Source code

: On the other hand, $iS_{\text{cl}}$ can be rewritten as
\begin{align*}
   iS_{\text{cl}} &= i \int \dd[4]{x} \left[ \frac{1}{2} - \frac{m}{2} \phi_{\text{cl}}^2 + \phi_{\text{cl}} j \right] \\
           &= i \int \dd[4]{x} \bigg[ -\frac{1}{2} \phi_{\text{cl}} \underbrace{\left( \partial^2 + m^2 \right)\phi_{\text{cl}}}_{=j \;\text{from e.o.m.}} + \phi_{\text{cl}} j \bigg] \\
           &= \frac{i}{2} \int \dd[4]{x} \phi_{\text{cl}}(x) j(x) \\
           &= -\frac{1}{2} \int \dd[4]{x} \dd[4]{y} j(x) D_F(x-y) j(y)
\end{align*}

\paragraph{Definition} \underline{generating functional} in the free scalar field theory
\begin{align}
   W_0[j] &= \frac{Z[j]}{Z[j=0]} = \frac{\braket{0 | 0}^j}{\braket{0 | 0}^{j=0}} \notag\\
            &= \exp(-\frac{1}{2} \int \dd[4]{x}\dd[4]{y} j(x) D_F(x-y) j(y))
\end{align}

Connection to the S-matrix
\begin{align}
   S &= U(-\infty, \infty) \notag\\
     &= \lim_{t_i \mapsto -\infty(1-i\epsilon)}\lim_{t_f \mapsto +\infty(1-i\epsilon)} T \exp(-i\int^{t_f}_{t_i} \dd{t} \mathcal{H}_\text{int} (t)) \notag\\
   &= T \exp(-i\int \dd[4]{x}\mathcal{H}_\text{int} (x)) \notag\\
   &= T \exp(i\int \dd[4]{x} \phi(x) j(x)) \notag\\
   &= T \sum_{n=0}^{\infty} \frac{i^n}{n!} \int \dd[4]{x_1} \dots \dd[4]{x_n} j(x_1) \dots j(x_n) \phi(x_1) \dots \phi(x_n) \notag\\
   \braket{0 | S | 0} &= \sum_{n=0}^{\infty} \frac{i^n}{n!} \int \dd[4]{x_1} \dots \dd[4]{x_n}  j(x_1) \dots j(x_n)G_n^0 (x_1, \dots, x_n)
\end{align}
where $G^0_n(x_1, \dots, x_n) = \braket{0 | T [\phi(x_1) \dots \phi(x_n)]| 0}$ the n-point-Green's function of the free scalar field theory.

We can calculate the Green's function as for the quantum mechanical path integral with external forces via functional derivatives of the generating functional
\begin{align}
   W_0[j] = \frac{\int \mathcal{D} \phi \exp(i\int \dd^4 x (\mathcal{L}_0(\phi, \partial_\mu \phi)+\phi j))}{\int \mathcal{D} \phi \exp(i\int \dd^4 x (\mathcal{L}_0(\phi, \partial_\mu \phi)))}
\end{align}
·····
> Exercise: Please copy out each record, character for character.

> Final answer:
Source code

: On the other hand, $iS_{\text{cl}}$ can be rewritten as
\begin{align*}
   iS_{\text{cl}} &= i \int \dd[4]{x} \left[ \frac{1}{2} - \frac{m}{2} \phi_{\text{cl}}^2 + \phi_{\text{cl}} j \right] \\
           &= i \int \dd[4]{x} \bigg[ -\frac{1}{2} \phi_{\text{cl}} \underbrace{\left( \partial^2 + m^2 \right)\phi_{\text{cl}}}_{=j \;\text{from e.o.m.}} + \phi_{\text{cl}} j \bigg] \\
           &= \frac{i}{2} \int \dd[4]{x} \phi_{\text{cl}}(x) j(x) \\
           &= -\frac{1}{2} \int \dd[4]{x} \dd[4]{y} j(x) D_F(x-y) j(y)
\end{align*}

\paragraph{Definition} \underline{generating functional} in the free scalar field theory
\begin{align}
   W_0[j] &= \frac{Z[j]}{Z[j=0]} = \frac{\braket{0 | 0}^j}{\braket{0 | 0}^{j=0}} \notag\\
            &= \exp(-\frac{1}{2} \int \dd[4]{x}\dd[4]{y} j(x) D_F(x-y) j(y))
\end{align}

Connection to the S-matrix
\begin{align}
   S &= U(-\infty, \infty) \notag\\
     &= \lim_{t_i \mapsto -\infty(1-i\epsilon)}\lim_{t_f \mapsto +\infty(1-i\epsilon)} T \exp(-i\int^{t_f}_{t_i} \dd{t} \mathcal{H}_\text{int} (t)) \notag\\
   &= T \exp(-i\int \dd[4]{x}\mathcal{H}_\text{int} (x)) \notag\\
   &= T \exp(i\int \dd[4]{x} \phi(x) j(x)) \notag\\
   &= T \sum_{n=0}^{\infty} \frac{i^n}{n!} \int \dd[4]{x_1} \dots \dd[4]{x_n} j(x_1) \dots j(x_n) \phi(x_1) \dots \phi(x_n) \notag\\
   \braket{0 | S | 0} &= \sum_{n=0}^{\infty} \frac{i^n}{n!} \int \dd[4]{x_1} \dots \dd[4]{x_n}  j(x_1) \dots j(x_n)G_n^0 (x_1, \dots, x_n)
\end{align}
where $G^0_n(x_1, \dots, x_n) = \braket{0 | T [\phi(x_1) \dots \phi(x_n)]| 0}$ the n-point-Green's function of the free scalar field theory.

We can calculate the Green's function as for the quantum mechanical path integral with external forces via functional derivatives of the generating functional
\begin{align}
   W_0[j] = \frac{\int \mathcal{D} \phi \exp(i\int \dd^4 x (\mathcal{L}_0(\phi, \partial_\mu \phi)+\phi j))}{\int \mathcal{D} \phi \exp(i\int \dd^4 x (\mathcal{L}_0(\phi, \partial_\mu \phi)))}
\end{align}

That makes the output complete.